DR P3

Programming
- Language: Danish
- Format: Contemporary hit radio, news, entertainment, speech, showbiz

Ownership
- Owner: DR

History
- First air date: 1 January 1963; 63 years ago

Links
- Webcast: Web Stream; HTTP progressive Streams (Shoutcast, 92 Kbps MP3); (Shoutcast, 192 Kbps MP3); HLS Streams (192 Kbps AAC);
- Website: www.dr.dk/p3

= DR P3 =

DR P3 (referred to in Denmark simply as P3) is a Danish current-based hit music radio station operated by the Danish Broadcasting Corporation. It is broadcast on FM radio, DAB, and Internet radio.

==History==
It commenced broadcasting on 1 January 1963 as Musikradio in response to the popularity of the offshore pirate radio station Radio Mercur, which had been outlawed by the Danish parliament in June 1962. In April 1966 the station became Danmarks Radio Program 3 and to Danmarks Radio P3 in 1971. P3 started stereo broadcasts in 1972.

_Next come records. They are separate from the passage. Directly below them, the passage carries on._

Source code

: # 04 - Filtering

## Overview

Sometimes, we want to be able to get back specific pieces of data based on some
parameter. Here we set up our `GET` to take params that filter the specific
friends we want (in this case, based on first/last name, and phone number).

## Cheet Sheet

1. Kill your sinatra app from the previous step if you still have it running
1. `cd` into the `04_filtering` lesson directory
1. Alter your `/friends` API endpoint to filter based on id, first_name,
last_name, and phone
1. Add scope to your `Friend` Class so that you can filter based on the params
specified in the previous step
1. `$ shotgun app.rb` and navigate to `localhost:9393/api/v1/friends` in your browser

On 1 October 2017 P3 became available on DAB+ radio when a nationwide switch-over took place.

On 5 April 2022, DR P3 merged with its sister online streaming service and former TV channel DR3.

== Music ==
The station's music features a mix of both established and emerging artists. The annual "KarriereKanonen" allows unknown musicians to breakthrough and have their songs played on P3.

Once a week, a song is selected to be P3s Uundgåelige (previously known as Ugens Uundgåelige and Powerplay) from the playlist, which means that the song is going to be rotated more frequently than any other songs on P3 this week. Some of these songs that have been sung by Danish musicians have been released on CDs in 2004 and 2005.